By 1871, long before the Congress of Berlin in 1878, reform movements had gone so far as to make a simple return to the past policy impossible. The fall of the old order is deeply rooted, leaving no way for its redemption; For better or worse, the only way for Turkey was seen and perceived as a way of modernization and Westernization. It could be going fast or slow, straight or roundabout, but it was impossible to go back.[6]

The Congress of Berlin is a turning point where the influence and power potential of the Ottoman Empire in the European Continent decreased to a micro level and suffered a significant loss of land. Bulgaria gained a semi-independent status, while Bosnia and Herzegovina was left to Austro-Hungarian rule. It would not be wrong to say that the Ottoman Empire lost its Slavic citizens, except Macedonia, when we consider that Serbia and Montenegro had already broken away from the Empire. The most obvious and clear view that traditional powers such as Russia, England, France, Austria-Hungary pursued a policy of plundering the Empire is the Congress of Berlin.[7] When the Ottoman Empire entered this period, it turned into a country that was suppressed by European capital. After a while with the bankruptcy of the finance, this situation was institutionalized with the 1881 Decree of Muharram. Following this decree, a contract that will result in the establishment of the Ottoman Public Debt Administration Commission, which means the Debt Administration, was signed in order to solve financial problems with the representatives of the internal and external organizations from which the Sublime Porte received loans. The Ottoman Public Debt Administration Commission consists of the representatives of the Ottoman Bank appointed by Austria-Hungary, England, the Netherlands, France, Germany, Italy and the Ottoman Empire. With the establishment and inauguration of this commission, the Ottoman financial management was openly taken over by foreigners and the income of the country was confiscated.

Certain infrastructural investments in the country were carried out under the control of foreign countries. The total foreign debt of the Ottoman Empire in these years was around 2 billion francs. In return for this debt, some taxes, the tithe of several states, the customs, the tobacco and salt monopoly, the stamp and spirit tax, the Istanbul Balıkhane duties, the authority to collect the silk taxes of some states were left to the Ottoman Public Debt Administration. Those who wanted to take advantage of the current situation were looking for a share of the Ottoman financial crisis, taking advantage of the opportunity. Doctor Theodor Herzl, stating that they would help the Ottoman Empire in solving the financing problems and even cover the entire debt, provided that the Jews were given land in Palestine, made a proposal to the Foreign Affairs Undersecretary Artin Pasha to be conveyed to the sultan. In this proposal letter,[8] "You must expel the administration of Ottoman Public Debt Administration' and re-bail out the power and wealth of your country..."(You must remove Ottoman Public Debt Administration from your country and re-acquire the ottoman sources of power and wealth) “… We offer you to get rid of the intelligence on foreigners.
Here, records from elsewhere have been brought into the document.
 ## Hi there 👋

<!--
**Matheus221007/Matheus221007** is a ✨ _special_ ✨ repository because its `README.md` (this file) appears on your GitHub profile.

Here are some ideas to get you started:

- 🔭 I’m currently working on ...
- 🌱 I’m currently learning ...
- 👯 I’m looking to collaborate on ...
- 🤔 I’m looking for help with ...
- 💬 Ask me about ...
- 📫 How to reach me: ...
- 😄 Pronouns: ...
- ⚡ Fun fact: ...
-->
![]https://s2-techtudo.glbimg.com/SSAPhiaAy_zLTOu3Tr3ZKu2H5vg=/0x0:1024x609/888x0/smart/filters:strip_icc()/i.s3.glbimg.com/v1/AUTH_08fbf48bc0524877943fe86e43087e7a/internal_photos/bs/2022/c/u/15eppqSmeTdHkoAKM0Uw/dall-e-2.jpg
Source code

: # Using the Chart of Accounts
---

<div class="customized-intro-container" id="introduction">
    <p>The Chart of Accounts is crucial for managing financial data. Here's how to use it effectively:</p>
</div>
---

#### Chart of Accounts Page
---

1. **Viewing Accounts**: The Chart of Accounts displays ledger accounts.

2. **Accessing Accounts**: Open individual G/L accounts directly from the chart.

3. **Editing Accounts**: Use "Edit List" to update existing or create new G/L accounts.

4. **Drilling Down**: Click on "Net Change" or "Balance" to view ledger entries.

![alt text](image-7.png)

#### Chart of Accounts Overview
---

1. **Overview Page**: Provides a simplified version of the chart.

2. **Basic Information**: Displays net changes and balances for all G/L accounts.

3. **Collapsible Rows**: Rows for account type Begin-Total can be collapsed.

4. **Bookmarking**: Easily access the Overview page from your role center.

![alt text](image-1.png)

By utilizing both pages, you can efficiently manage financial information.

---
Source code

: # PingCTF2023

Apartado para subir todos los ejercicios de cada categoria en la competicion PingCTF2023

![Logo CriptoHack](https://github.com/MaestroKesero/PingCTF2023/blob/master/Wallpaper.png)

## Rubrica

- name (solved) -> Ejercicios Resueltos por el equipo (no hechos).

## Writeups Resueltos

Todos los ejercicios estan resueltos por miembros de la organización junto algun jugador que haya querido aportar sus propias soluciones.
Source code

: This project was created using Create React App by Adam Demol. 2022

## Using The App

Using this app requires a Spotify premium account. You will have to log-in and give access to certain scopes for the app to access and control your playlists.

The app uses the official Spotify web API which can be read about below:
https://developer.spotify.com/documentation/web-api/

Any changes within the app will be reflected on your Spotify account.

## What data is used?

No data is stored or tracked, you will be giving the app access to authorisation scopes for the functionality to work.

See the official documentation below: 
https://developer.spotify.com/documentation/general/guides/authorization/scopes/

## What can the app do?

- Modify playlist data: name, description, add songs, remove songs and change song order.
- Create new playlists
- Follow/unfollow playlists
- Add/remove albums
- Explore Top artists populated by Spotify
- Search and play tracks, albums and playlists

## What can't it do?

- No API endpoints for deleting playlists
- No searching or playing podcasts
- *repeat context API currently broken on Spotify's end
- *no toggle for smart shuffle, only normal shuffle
We are not going to move away from you or leave you. We will connect our future to your future…” (we never move away from you and we never leave you. We want to make a unity of destiny by linking our future to your future).[9]

Meanwhile, the process of giving the country's natural resources to foreigners in monopoly privileges has accelerated. In 1883, tobacco became a monopoly to a French organization, in 1896 Ereğli coals to another French company; in 1887 Borax mines to the British; In 1892 Balya-Karaaydın lignites were transferred to a foreign capital Ottoman company; In 1893, the same qualified Kassandra company was granted a manganese concession. In the Ottoman country, mining of coal was the largest amount compared to other industrial mines. According to Gündüz Ökçün, more than half of the mineral production between 1902 and 1911 was in the control of foreign companies. In particular, the share of foreigners in mining coal was 65-68%, and the share of Ottoman national capital in total mine production was gradually decreasing. There was no national bank other than Ziraat Bank, which Midhat Pasha was the real founder of, but later acquired the status of a bank, and the Ottoman Empire was invaded by powerful foreign banks. Even the Banque Imperiale Ottamane (Ottoman Bank), the state's emission bank, was already known to be founded with French-British capital. The Austrian-French capitalized Bank of Thessaloniki in 1888 and Deutsche-Orient Bank began operations in 1906. In addition, branches of Italian, Dutch and Austrian banks spread all over the country. The foreign trade deficit had been chronic since the Tanzimat period. Because of this, even the most vital investments were doomed to foreign capital. The most dominant investment was railways, which were of vital importance in the military, administrative and economic mechanism of the empire. The Ottoman Empire was indebted enormously for a low-operative railway network, and even some provinces were recompensed for it.[10]    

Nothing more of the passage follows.